By Andrew M. Duehren, Crimson Staff Writer

In an hour long question and answer session at Harvard Law School on Thursday, United States Supreme Court Justice Anthony M. Kennedy discussed a breadth of topics ranging from his time on the Court, concepts of dignity and freedom, and his own time as a student at the Law School.

Kennedy also reflected on the role of the judge and Constitution in American life, at one point brandishing a copy of the document he had in his jacket pocket.

Kennedy has been a justice on the Supreme Court since 1988. Over the summer, he wrote the majority opinion in the Obergefell v. Hodges, extending the right to same-sex marriage in every state, an outcome that several Law School professors predicted earlier in the year. Often considered to be the deciding or “swing” vote on the nine-member judicial body, Kennedy joked about the term on Thursday, saying he didn’t like its sense of “spatial gyration.”

“The cases swing, I don’t. Thank you for not including that,” Kennedy said to laughs.

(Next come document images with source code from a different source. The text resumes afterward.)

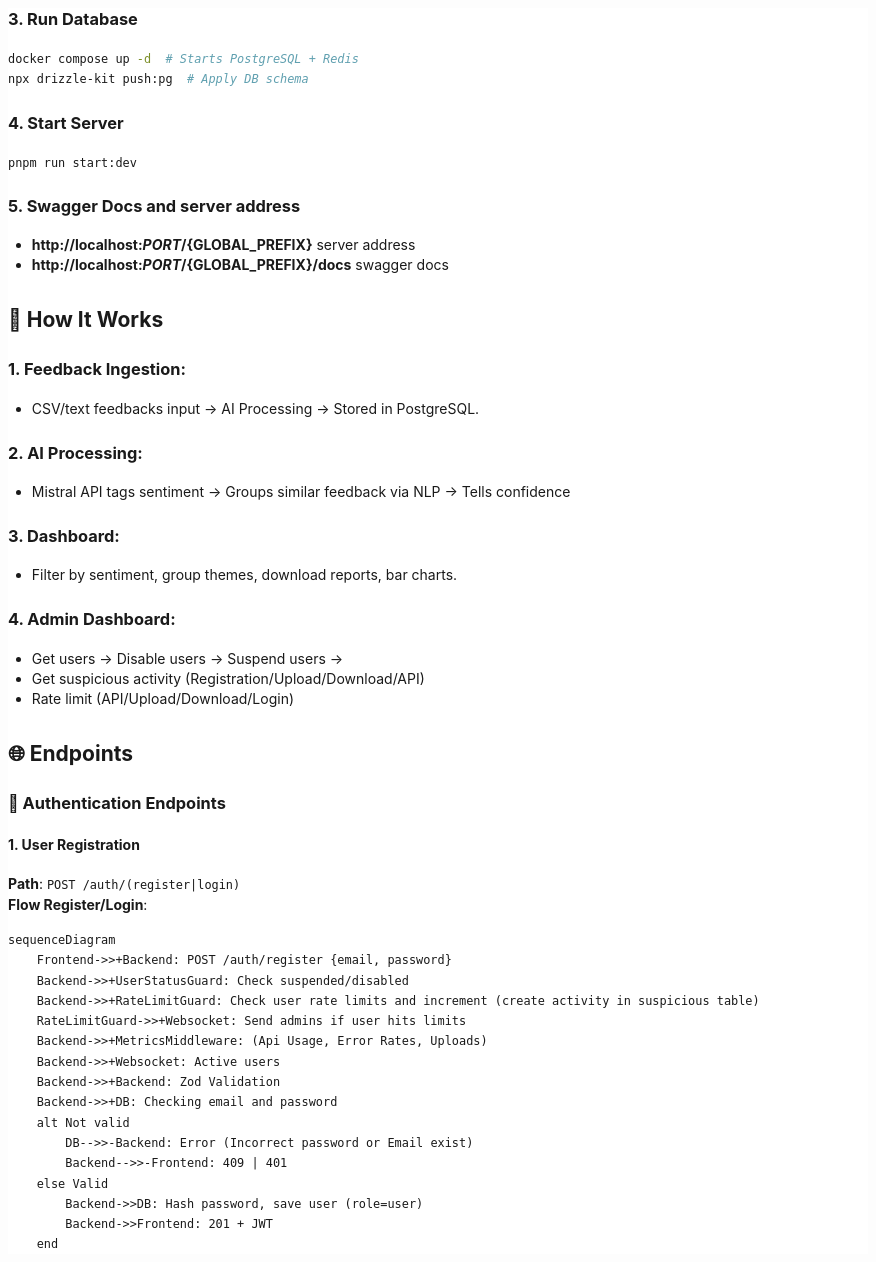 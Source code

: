 ### 3. Run Database

```bash
docker compose up -d  # Starts PostgreSQL + Redis
npx drizzle-kit push:pg  # Apply DB schema
```

### 4. Start Server

```bash
pnpm run start:dev
```

### 5. Swagger Docs and server address

- **http://localhost:${PORT}/${GLOBAL_PREFIX}** server address
- **http://localhost:${PORT}/${GLOBAL_PREFIX}/docs** swagger docs

## 🧠 How It Works

### 1. Feedback Ingestion:

- CSV/text feedbacks input → AI Processing → Stored in PostgreSQL.

### 2. AI Processing:

- Mistral API tags sentiment → Groups similar feedback via NLP -> Tells confidence

### 3. Dashboard:

- Filter by sentiment, group themes, download reports, bar charts.

### 4. Admin Dashboard:

- Get users -> Disable users -> Suspend users ->
- Get suspicious activity (Registration/Upload/Download/API)
- Rate limit (API/Upload/Download/Login)

## 🌐 Endpoints

### 🔐 Authentication Endpoints

#### **1. User Registration**

**Path**: `POST /auth/(register|login)`  
**Flow Register/Login**:

```mermaid
sequenceDiagram
    Frontend->>+Backend: POST /auth/register {email, password}
    Backend->>+UserStatusGuard: Check suspended/disabled
    Backend->>+RateLimitGuard: Check user rate limits and increment (create activity in suspicious table)
    RateLimitGuard->>+Websocket: Send admins if user hits limits
    Backend->>+MetricsMiddleware: (Api Usage, Error Rates, Uploads)
    Backend->>+Websocket: Active users
    Backend->>+Backend: Zod Validation
    Backend->>+DB: Checking email and password
    alt Not valid
        DB-->>-Backend: Error (Incorrect password or Email exist)
        Backend-->>-Frontend: 409 | 401
    else Valid
        Backend->>DB: Hash password, save user (role=user)
        Backend->>Frontend: 201 + JWT
    end
```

Kennedy is also the longest actively serving faculty member at the McGeorge of School of Law at the University of the Pacific.

Dean of the Law School Martha L. Minow, who moderated the discussion, eventually opened up the event to questions from members of the packed crowd in Milstein Hall; Kennedy answered questions on campaign finance laws and recommended reading material, including Franz Kafka’s “The Trial.”

When Minow asked him what he had learned as a Law School student, Kennedy again turned to humor to describe his studious days as a student.

“I remember a lot of the cases I had in Law School better than cases I’ve worked with,” Kennedy said to laughs.

Later in the discussion, Kennedy turned to more specific legal and judicial questions. He called solitary confinement “an ongoing injustice of great proportions” after recounting an experience he had alone in a cell while training for the army. He also said, “What happens with money in politics is not good,” in response to a question from the crowd, though he defended the free speech principles incorporated in the majority opinion he wrote in Citizens United v. Federal Election Commission, a landmark campaign finance law that eased or erased many political fundraising limitations and regulations.

Kennedy also described his process when he writes decisions.

“You write an opinion differently if it’s railroad reorganization or human rights; there’s a different audience,” he said.